What I eventually found was that the 5V rail when unplugged sat at 0.4V and slowly started discharging. I plugged in the power, unplugged it, quickly shorted out the 470uF capacitor for a second, plugged in the power again and then it worked fine. Repeated this a few times and it woudl power up each time fine, so something about the 5V rail. Tried swapping the capacitor, no change. Removed the capacitor and it seemed better but if you unplugged and re-plugged in within a few seconds the issue would occur, you would have to wait 5 or more seconds and it would be fine, so it’s not really much of a solution.

I started looking at the flash chip, if the main chip boots, it would have to load the configuration from the flash, so I put the probe to one of the flash address pins to see. When working, there was constant interactions going on but when not working it didn’t do anything.

Then I looked at the CE pin (blue) with the crystal pin (yellow) to see when the main chip started and found that when starting well, it increased the CE pin slowly and then would start pulsing it.

However when it didn’t start well, the CE pin was pulsed when the main chip was just starting off, the voltage levels are pretty low so it probably wouldn’t read anything back properly so something is definitely wrong, perhaps the chip isn’t waiting long enough for the clock to startup and it’s just executing instructions before it really should.

Checked the 2.5V and 3.3V regulators to see when they started up (Flash and SRAM use 3.3V) but they started at almost the same time. Compared the CE pin against the 2.5V/3.3V too.

I went back to re-checking the main chip’s reset pin, counted the pins and found the right reset pin this time, it was sitting at 5V. Touched it to ground when it wasn’t working and lo and behold it works! Repeated the test and it’s working fine.

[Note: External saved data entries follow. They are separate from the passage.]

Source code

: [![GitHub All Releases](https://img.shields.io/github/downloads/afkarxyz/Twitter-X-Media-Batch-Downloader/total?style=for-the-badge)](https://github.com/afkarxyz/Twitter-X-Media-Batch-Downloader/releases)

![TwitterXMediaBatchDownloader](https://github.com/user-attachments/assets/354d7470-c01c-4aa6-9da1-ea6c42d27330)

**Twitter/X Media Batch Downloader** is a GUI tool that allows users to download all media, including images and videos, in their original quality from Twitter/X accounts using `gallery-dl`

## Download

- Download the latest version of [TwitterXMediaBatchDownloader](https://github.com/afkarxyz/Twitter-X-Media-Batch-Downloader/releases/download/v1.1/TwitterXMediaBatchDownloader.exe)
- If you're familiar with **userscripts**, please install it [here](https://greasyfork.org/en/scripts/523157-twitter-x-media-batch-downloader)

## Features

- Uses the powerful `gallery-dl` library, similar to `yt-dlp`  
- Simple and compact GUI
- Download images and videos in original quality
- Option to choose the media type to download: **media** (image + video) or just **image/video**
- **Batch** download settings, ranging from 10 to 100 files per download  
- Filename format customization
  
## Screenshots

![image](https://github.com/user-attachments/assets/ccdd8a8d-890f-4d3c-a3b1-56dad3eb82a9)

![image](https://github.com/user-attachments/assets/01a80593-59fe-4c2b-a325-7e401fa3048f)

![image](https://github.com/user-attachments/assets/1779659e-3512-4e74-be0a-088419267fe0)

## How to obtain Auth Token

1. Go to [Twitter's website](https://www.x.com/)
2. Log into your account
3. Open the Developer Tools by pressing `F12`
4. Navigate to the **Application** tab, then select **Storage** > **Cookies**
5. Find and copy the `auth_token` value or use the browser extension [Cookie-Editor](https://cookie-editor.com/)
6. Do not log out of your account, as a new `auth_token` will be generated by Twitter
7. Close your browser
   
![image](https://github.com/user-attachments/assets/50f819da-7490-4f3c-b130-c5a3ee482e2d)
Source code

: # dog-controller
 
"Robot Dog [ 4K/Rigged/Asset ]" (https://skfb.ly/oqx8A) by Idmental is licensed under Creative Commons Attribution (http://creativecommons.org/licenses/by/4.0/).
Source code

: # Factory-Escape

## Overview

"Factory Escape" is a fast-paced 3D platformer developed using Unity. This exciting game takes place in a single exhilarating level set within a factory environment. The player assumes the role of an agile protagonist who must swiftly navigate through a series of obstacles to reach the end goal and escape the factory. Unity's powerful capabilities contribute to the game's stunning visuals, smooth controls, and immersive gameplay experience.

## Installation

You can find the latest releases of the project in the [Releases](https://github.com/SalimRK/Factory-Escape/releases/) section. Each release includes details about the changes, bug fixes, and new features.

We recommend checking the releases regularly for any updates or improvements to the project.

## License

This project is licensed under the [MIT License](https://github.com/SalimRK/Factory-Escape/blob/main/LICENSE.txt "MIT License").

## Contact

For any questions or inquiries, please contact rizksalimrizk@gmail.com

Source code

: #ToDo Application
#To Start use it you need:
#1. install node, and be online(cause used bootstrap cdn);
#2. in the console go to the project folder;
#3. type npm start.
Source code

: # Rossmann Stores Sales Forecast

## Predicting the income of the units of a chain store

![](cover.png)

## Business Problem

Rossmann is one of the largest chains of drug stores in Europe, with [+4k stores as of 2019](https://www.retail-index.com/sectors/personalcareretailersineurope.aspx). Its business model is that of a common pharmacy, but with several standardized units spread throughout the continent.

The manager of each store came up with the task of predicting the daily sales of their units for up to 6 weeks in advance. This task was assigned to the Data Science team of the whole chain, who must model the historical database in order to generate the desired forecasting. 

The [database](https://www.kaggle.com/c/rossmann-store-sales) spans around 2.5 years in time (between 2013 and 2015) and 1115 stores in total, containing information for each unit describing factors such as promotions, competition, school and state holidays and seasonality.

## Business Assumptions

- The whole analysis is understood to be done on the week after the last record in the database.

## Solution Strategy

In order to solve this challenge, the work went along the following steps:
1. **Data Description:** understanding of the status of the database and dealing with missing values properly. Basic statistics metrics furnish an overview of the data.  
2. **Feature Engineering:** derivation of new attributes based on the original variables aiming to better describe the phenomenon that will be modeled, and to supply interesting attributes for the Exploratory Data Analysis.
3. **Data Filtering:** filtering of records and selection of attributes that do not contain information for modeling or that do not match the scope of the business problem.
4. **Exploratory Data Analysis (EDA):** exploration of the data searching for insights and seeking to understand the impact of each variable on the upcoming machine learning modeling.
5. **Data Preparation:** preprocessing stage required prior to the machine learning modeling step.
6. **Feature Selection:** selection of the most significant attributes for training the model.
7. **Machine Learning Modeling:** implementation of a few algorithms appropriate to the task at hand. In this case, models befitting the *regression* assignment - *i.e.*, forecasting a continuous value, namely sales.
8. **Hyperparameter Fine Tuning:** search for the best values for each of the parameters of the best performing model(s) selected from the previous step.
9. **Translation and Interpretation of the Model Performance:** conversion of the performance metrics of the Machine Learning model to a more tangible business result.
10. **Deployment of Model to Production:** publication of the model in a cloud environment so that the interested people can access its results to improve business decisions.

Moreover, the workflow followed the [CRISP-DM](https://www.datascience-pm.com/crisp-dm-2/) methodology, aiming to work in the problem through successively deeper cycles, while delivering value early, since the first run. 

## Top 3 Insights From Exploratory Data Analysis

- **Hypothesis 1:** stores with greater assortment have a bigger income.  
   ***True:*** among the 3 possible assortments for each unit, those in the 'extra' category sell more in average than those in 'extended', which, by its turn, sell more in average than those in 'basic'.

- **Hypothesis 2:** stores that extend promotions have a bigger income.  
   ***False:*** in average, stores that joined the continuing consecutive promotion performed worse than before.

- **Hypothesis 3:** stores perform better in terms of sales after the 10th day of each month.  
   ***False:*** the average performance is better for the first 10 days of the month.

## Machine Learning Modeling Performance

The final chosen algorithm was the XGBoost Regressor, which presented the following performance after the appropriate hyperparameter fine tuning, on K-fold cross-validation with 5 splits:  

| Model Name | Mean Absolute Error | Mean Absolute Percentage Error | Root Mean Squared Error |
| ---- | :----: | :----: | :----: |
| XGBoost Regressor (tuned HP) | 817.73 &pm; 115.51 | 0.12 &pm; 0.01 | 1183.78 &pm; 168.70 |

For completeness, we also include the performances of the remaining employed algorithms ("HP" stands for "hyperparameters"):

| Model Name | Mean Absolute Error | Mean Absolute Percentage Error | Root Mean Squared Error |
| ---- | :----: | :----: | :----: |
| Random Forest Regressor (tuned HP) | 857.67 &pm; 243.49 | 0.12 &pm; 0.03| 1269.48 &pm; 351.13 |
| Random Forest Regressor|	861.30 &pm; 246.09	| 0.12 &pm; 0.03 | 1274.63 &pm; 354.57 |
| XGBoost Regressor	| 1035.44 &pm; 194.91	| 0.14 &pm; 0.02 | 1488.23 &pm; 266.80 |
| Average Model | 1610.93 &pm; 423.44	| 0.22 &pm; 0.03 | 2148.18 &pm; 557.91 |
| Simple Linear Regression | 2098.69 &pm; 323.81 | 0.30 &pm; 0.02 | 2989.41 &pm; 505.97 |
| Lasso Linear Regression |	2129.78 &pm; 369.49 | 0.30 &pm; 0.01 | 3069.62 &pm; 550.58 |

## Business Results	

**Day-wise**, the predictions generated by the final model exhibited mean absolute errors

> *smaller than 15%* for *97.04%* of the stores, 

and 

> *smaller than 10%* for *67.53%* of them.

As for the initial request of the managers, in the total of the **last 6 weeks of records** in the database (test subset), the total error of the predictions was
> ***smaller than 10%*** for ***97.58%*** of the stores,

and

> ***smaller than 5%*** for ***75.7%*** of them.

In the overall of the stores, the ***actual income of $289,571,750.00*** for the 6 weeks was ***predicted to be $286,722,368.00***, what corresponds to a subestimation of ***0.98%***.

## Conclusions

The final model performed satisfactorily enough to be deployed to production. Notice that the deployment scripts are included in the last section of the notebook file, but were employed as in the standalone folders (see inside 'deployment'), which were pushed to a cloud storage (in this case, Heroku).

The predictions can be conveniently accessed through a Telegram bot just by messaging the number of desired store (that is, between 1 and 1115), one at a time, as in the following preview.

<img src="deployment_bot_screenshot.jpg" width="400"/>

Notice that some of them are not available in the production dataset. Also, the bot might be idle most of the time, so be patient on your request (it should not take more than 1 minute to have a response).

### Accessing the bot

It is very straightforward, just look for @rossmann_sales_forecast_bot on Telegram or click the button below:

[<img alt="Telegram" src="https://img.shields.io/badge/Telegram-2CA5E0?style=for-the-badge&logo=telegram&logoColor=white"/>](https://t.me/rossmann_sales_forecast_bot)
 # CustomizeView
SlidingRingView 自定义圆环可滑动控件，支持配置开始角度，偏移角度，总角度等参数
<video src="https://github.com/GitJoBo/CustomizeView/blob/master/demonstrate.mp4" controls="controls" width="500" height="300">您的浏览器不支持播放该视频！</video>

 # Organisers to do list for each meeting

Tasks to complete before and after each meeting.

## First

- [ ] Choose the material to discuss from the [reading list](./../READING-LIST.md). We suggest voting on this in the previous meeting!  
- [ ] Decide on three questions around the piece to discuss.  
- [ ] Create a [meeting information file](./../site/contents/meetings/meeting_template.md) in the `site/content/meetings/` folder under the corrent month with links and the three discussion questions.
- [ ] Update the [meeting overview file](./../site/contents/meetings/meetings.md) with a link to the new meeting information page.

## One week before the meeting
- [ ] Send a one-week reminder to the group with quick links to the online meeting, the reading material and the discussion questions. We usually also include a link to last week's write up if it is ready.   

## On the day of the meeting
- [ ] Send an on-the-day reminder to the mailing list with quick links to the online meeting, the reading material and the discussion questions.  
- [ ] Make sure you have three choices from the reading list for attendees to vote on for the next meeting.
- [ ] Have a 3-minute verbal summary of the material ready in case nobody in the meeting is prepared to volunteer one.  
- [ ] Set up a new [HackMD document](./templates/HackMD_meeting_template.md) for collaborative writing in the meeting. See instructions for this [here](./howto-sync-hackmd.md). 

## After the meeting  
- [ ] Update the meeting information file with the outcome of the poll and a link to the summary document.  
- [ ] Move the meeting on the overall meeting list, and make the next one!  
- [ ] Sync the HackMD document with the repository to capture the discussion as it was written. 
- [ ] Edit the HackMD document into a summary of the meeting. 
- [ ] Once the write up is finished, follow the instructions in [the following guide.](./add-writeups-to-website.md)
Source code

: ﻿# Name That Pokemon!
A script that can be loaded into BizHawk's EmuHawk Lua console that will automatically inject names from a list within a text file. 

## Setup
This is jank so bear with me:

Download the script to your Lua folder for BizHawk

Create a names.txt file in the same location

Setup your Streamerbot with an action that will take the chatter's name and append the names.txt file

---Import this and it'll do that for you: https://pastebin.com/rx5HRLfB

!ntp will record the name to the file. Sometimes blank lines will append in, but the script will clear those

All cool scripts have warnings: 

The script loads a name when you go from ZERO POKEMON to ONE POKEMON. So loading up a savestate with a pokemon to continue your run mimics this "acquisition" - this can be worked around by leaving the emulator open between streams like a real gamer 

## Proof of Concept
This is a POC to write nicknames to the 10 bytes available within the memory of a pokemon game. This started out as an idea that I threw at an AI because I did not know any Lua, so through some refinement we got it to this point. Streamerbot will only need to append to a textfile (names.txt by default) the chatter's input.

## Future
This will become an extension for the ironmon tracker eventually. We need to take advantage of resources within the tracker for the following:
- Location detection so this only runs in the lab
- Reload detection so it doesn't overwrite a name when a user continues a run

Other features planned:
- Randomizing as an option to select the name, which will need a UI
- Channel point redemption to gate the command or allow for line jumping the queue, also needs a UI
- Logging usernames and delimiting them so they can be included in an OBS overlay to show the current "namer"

This reset line is also connected to the Flash chip too.

I was able to trace the reset pin which lead me to the back ports, there is a un-populated place for SW2, so it sounds like they had planned to add a reset button to it, they have a 10K resistor and a 10uF capacitor to create a slowly rising voltage which could be the cause of the issues or it’s just the ESS chip, either way, keeping the reset low for a little bit after power up and then putting it high solves the problem. Time to remove the resistor and capacitor for our own reset solution.

This sort of scenario would be suited for a supervisor chip (usually 3 pin) which you can buy that has a fixed delay, specific voltage threshold and open drain output, they are about 20-30c each but I don’t have any so it’s over to the ATtiny13A to solve this, all I’m doing is delaying for 500ms, outputting high on one of the pins which connects to the reset line and going to sleep forever. Tested a few times and it works perfect, solved!

7 Responses to “Inside the Linksys PAP2 VoIP Phone Adapter (Made in 2010) & Troubleshooting powering on issues”

  1. Dillon says:

    Clever fix!

  2. rasz_pl says:

    >Realtek RTL8019 which is a full duplex Ethernet controller that was released around in 2001

    RTL8019 was _the_ NE2000 compatible chip in probably 95% of ISA ethernet cards ever made globally. It was designed ~1995. You only need this chip, 20MHz quartz, transformer, I2C eprom and ~10 passives for a fully working ISA card.
    There was also PCI version designated RTL8029.

  3. Hiep Nguyen says:

    Hi Alex,
    Could you please list some more common voltage supervisor?

    • Alex says:

      Hi Hiep,

      There are quite a few available, like the MCP111T, MCP100T, TCM809, etc. You can find one with the right amount of delay time once the voltage passes the specific voltage you are looking for. The higher cost ones have adjustable voltages.

      • Hiep Nguyen says:

        Thanks Alex for the quick reply on the part number.
        BTW, I think I shorted the board by accident and nothing turns up now. Do you know by chance if there is a fuse that went on the board?

        • Alex says:

          Damn, no fuses that I could see. Any burnt smell coming from the board? Your best bet would be to measure all the power rails to check which one isn’t right. Also try powering it with a different power adapter, as perhaps the fuse blew on that.

          You could also measure the input side, near Q5, C119 just to see if the input voltage is present and where it isn’t, a rare case could be a trace got burnt/cut.